IκB kinase β phosphorylates the K63 deubiquitinase A20 to cause feedback inhibition of the NF-κB pathway

Misregulation of NF-kappa B signaling leads to infectious, inflammatory, or autoimmune disorders. I kappa B kinase beta (IKK beta) is an essential activator of NF-kappa B and is known to phosphorylate the NF-kappa B inhibitor, I kappa B alpha, allowing it to undergo ubiquitin-mediated proteasomal degradation. However, beyond I kappa B alpha, few additional IKK beta substrates have been identified. Here we utilize a peptide library and bioinformatic approach to predict likely substrates of IKK beta.
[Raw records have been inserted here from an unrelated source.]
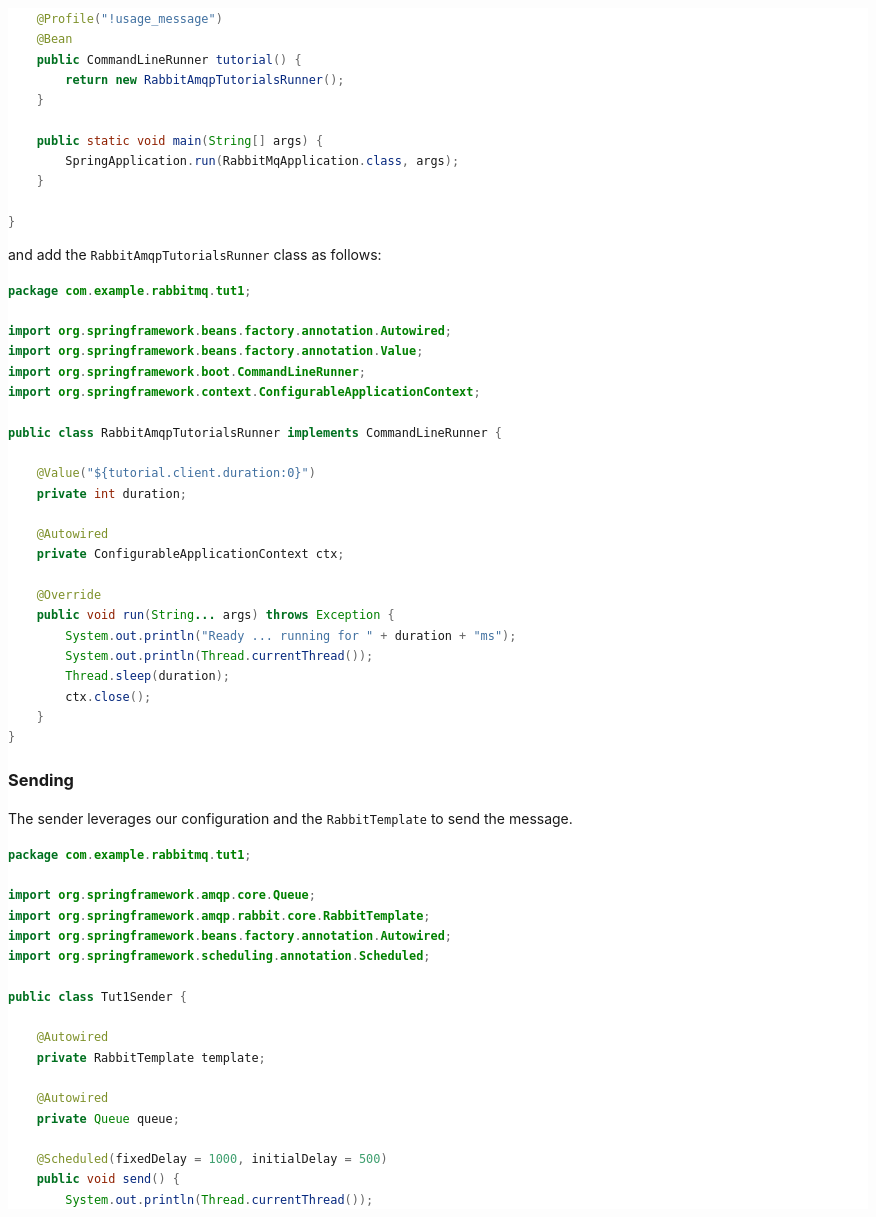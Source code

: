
 ```java
    @Profile("!usage_message")
    @Bean
    public CommandLineRunner tutorial() {
        return new RabbitAmqpTutorialsRunner();
    }

    public static void main(String[] args) {
        SpringApplication.run(RabbitMqApplication.class, args);
    }

}
```

and add the `RabbitAmqpTutorialsRunner` class as follows:

```java
package com.example.rabbitmq.tut1;

import org.springframework.beans.factory.annotation.Autowired;
import org.springframework.beans.factory.annotation.Value;
import org.springframework.boot.CommandLineRunner;
import org.springframework.context.ConfigurableApplicationContext;

public class RabbitAmqpTutorialsRunner implements CommandLineRunner {

    @Value("${tutorial.client.duration:0}")
    private int duration;

    @Autowired
    private ConfigurableApplicationContext ctx;

    @Override
    public void run(String... args) throws Exception {
        System.out.println("Ready ... running for " + duration + "ms");
        System.out.println(Thread.currentThread());
        Thread.sleep(duration);
        ctx.close();
    }
}
```



### Sending

The sender leverages our configuration and the `RabbitTemplate` to send the message.

```java
package com.example.rabbitmq.tut1;

import org.springframework.amqp.core.Queue;
import org.springframework.amqp.rabbit.core.RabbitTemplate;
import org.springframework.beans.factory.annotation.Autowired;
import org.springframework.scheduling.annotation.Scheduled;

public class Tut1Sender {

    @Autowired
    private RabbitTemplate template;

    @Autowired
    private Queue queue;

    @Scheduled(fixedDelay = 1000, initialDelay = 500)
    public void send() {
        System.out.println(Thread.currentThread());
```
This approach predicted Ser381 of the K63 deubiquitinase A20 as a likely site of IKK beta phosphorylation. While A20 is a known negative regulator of innate immune signaling pathways, the mechanisms regulating the activity of A20 are poorly understood. We show that IKK beta phosphorylates A20 in vitro and in vivo at serine 381, and we further show that this phosphorylation event increases the ability of A20 to inhibit the NF-kappa B signaling pathway. Phosphorylation of A20 by IKK beta thus represents part of a novel feedback loop that regulates the duration of NF-kappa B signaling following activation of innate immune signaling pathways.